> _Exercise aim_
As you print the data below, keep every line exactly as it is and leave the images behind.

Segment Start: Extracted records

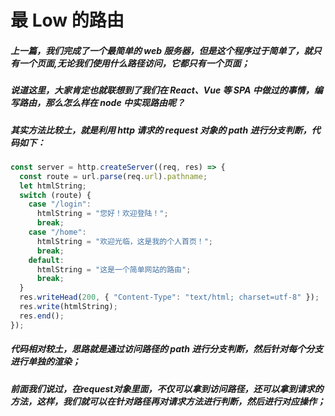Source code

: # 最 Low 的路由

##### 上一篇，我们完成了一个最简单的 web 服务器，但是这个程序过于简单了，就只有一个页面,无论我们使用什么路径访问，它都只有一个页面；

##### 说道这里，大家肯定也就联想到了我们在 React、Vue 等 SPA 中做过的事情，编写路由，那么怎么样在 node 中实现路由呢？

##### 其实方法比较土，就是利用 http 请求的 request 对象的 path 进行分支判断，代码如下：

```Javascript {.line-numbers}
const server = http.createServer((req, res) => {
  const route = url.parse(req.url).pathname;
  let htmlString;
  switch (route) {
    case "/login":
      htmlString = "您好！欢迎登陆！";
      break;
    case "/home":
      htmlString = "欢迎光临，这是我的个人首页！";
      break;
    default:
      htmlString = "这是一个简单网站的路由";
      break;
  }
  res.writeHead(200, { "Content-Type": "text/html; charset=utf-8" });
  res.write(htmlString);
  res.end();
});

```

##### 代码相对较土，思路就是通过访问路径的 path 进行分支判断，然后针对每个分支进行单独的渲染；

##### 前面我们说过，在request对象里面，不仅可以拿到访问路径，还可以拿到请求的方法，这样，我们就可以在针对路径再对请求方法进行判断，然后进行对应操作；


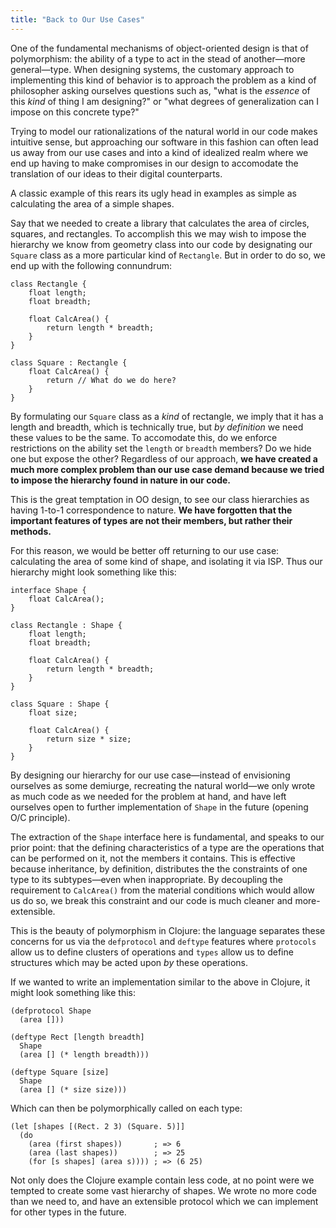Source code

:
 ```yaml
---
title: "Back to Our Use Cases"
---
```


One of the fundamental mechanisms of object-oriented design is that of polymorphism: the ability of a type to act in the stead of another—more general—type. When designing systems, the customary approach to implementing this kind of behavior is to approach the problem as a kind of philosopher asking ourselves questions such as, "what is the *essence* of this *kind* of thing I am designing?" or "what degrees of generalization can I impose on this concrete type?"

Trying to model our rationalizations of the natural world in our code makes intuitive sense, but approaching our software in this fashion can often lead us away from our use cases and into a kind of idealized realm where we end up having to make compromises in our design to accomodate the translation of our ideas to their digital counterparts.

A classic example of this rears its ugly head in examples as simple as calculating the area of a simple shapes.

Say that we needed to create a library that calculates the area of circles, squares, and rectangles. To accomplish this we may wish to impose the hierarchy we know from geometry class into our code by designating our `Square` class as a more particular kind of `Rectangle`. But in order to do so, we end up with the following connundrum:

```
class Rectangle {
    float length;
    float breadth;

    float CalcArea() {
        return length * breadth;
    }
}

class Square : Rectangle {
    float CalcArea() {
        return // What do we do here?
    }
}
```

By formulating our `Square` class as a *kind* of rectangle, we imply that it has a length and breadth, which is technically true, but *by definition* we need these values to be the same. To accomodate this, do we enforce restrictions on the ability set the `length` or `breadth` members? Do we hide one but expose the other? Regardless of our approach, **we have created a much more complex problem than our use case demand because we tried to impose the hierarchy found in nature in our code.** 

This is the great temptation in OO design, to see our class hierarchies as having 1-to-1 correspondence to nature. **We have forgotten that the important features of types are not their members, but rather their methods.**

For this reason, we would be better off returning to our use case: calculating the area of some kind of shape, and isolating it via ISP. Thus our hierarchy might look something like this:

```
interface Shape {
    float CalcArea();
}

class Rectangle : Shape {
    float length;
    float breadth;

    float CalcArea() {
        return length * breadth;
    }
}

class Square : Shape {
    float size;

    float CalcArea() {
        return size * size;
    }
}
```

By designing our hierarchy for our use case—instead of envisioning ourselves as some demiurge, recreating the natural world—we only wrote as much code as we needed for the problem at hand, and have left ourselves open to further implementation of `Shape` in the future (opening O/C principle).

The extraction of the `Shape` interface here is fundamental, and speaks to our prior point: that the defining characteristics of a type are the operations that can be performed on it, not the members it contains. This is effective because inheritance, by definition, distributes the the constraints of one type to its subtypes—even when inappropriate. By decoupling the requirement to `CalcArea()` from the material conditions which would allow us do so, we break this constraint and our code is much cleaner and more-extensible.

This is the beauty of polymorphism in Clojure: the language separates these concerns for us via the `defprotocol` and `deftype` features where `protocols` allow us to define clusters of operations and `types` allow us to define structures which may be acted upon *by* these operations.

If we wanted to write an implementation similar to the above in Clojure, it might look something like this:

```
(defprotocol Shape
  (area []))

(deftype Rect [length breadth]
  Shape
  (area [] (* length breadth)))

(deftype Square [size]
  Shape
  (area [] (* size size)))
```

Which can then be polymorphically called on each type:

```
(let [shapes [(Rect. 2 3) (Square. 5)]]
  (do
    (area (first shapes))       ; => 6
    (area (last shapes))        ; => 25
    (for [s shapes] (area s)))) ; => (6 25)
```

Not only does the Clojure example contain less code, at no point were we tempted to create some vast hierarchy of shapes. We wrote no more code than we need to, and have an extensible protocol which we can implement for other types in the future.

Segment End: Extracted records

> _Answer area_
Source code

: # 最 Low 的路由

##### 上一篇，我们完成了一个最简单的 web 服务器，但是这个程序过于简单了，就只有一个页面,无论我们使用什么路径访问，它都只有一个页面；

##### 说道这里，大家肯定也就联想到了我们在 React、Vue 等 SPA 中做过的事情，编写路由，那么怎么样在 node 中实现路由呢？

##### 其实方法比较土，就是利用 http 请求的 request 对象的 path 进行分支判断，代码如下：

```Javascript {.line-numbers}
const server = http.createServer((req, res) => {
  const route = url.parse(req.url).pathname;
  let htmlString;
  switch (route) {
    case "/login":
      htmlString = "您好！欢迎登陆！";
      break;
    case "/home":
      htmlString = "欢迎光临，这是我的个人首页！";
      break;
    default:
      htmlString = "这是一个简单网站的路由";
      break;
  }
  res.writeHead(200, { "Content-Type": "text/html; charset=utf-8" });
  res.write(htmlString);
  res.end();
});

```

##### 代码相对较土，思路就是通过访问路径的 path 进行分支判断，然后针对每个分支进行单独的渲染；

##### 前面我们说过，在request对象里面，不仅可以拿到访问路径，还可以拿到请求的方法，这样，我们就可以在针对路径再对请求方法进行判断，然后进行对应操作；


Source code

:
 ```yaml
---
title: "Back to Our Use Cases"
---
```


One of the fundamental mechanisms of object-oriented design is that of polymorphism: the ability of a type to act in the stead of another—more general—type. When designing systems, the customary approach to implementing this kind of behavior is to approach the problem as a kind of philosopher asking ourselves questions such as, "what is the *essence* of this *kind* of thing I am designing?" or "what degrees of generalization can I impose on this concrete type?"

Trying to model our rationalizations of the natural world in our code makes intuitive sense, but approaching our software in this fashion can often lead us away from our use cases and into a kind of idealized realm where we end up having to make compromises in our design to accomodate the translation of our ideas to their digital counterparts.

A classic example of this rears its ugly head in examples as simple as calculating the area of a simple shapes.

Say that we needed to create a library that calculates the area of circles, squares, and rectangles. To accomplish this we may wish to impose the hierarchy we know from geometry class into our code by designating our `Square` class as a more particular kind of `Rectangle`. But in order to do so, we end up with the following connundrum:

```
class Rectangle {
    float length;
    float breadth;

    float CalcArea() {
        return length * breadth;
    }
}

class Square : Rectangle {
    float CalcArea() {
        return // What do we do here?
    }
}
```

By formulating our `Square` class as a *kind* of rectangle, we imply that it has a length and breadth, which is technically true, but *by definition* we need these values to be the same. To accomodate this, do we enforce restrictions on the ability set the `length` or `breadth` members? Do we hide one but expose the other? Regardless of our approach, **we have created a much more complex problem than our use case demand because we tried to impose the hierarchy found in nature in our code.** 

This is the great temptation in OO design, to see our class hierarchies as having 1-to-1 correspondence to nature. **We have forgotten that the important features of types are not their members, but rather their methods.**

For this reason, we would be better off returning to our use case: calculating the area of some kind of shape, and isolating it via ISP. Thus our hierarchy might look something like this:

```
interface Shape {
    float CalcArea();
}

class Rectangle : Shape {
    float length;
    float breadth;

    float CalcArea() {
        return length * breadth;
    }
}

class Square : Shape {
    float size;

    float CalcArea() {
        return size * size;
    }
}
```

By designing our hierarchy for our use case—instead of envisioning ourselves as some demiurge, recreating the natural world—we only wrote as much code as we needed for the problem at hand, and have left ourselves open to further implementation of `Shape` in the future (opening O/C principle).

The extraction of the `Shape` interface here is fundamental, and speaks to our prior point: that the defining characteristics of a type are the operations that can be performed on it, not the members it contains. This is effective because inheritance, by definition, distributes the the constraints of one type to its subtypes—even when inappropriate. By decoupling the requirement to `CalcArea()` from the material conditions which would allow us do so, we break this constraint and our code is much cleaner and more-extensible.

This is the beauty of polymorphism in Clojure: the language separates these concerns for us via the `defprotocol` and `deftype` features where `protocols` allow us to define clusters of operations and `types` allow us to define structures which may be acted upon *by* these operations.

If we wanted to write an implementation similar to the above in Clojure, it might look something like this:

```
(defprotocol Shape
  (area []))

(deftype Rect [length breadth]
  Shape
  (area [] (* length breadth)))

(deftype Square [size]
  Shape
  (area [] (* size size)))
```

Which can then be polymorphically called on each type:

```
(let [shapes [(Rect. 2 3) (Square. 5)]]
  (do
    (area (first shapes))       ; => 6
    (area (last shapes))        ; => 25
    (for [s shapes] (area s)))) ; => (6 25)
```

Not only does the Clojure example contain less code, at no point were we tempted to create some vast hierarchy of shapes. We wrote no more code than we need to, and have an extensible protocol which we can implement for other types in the future.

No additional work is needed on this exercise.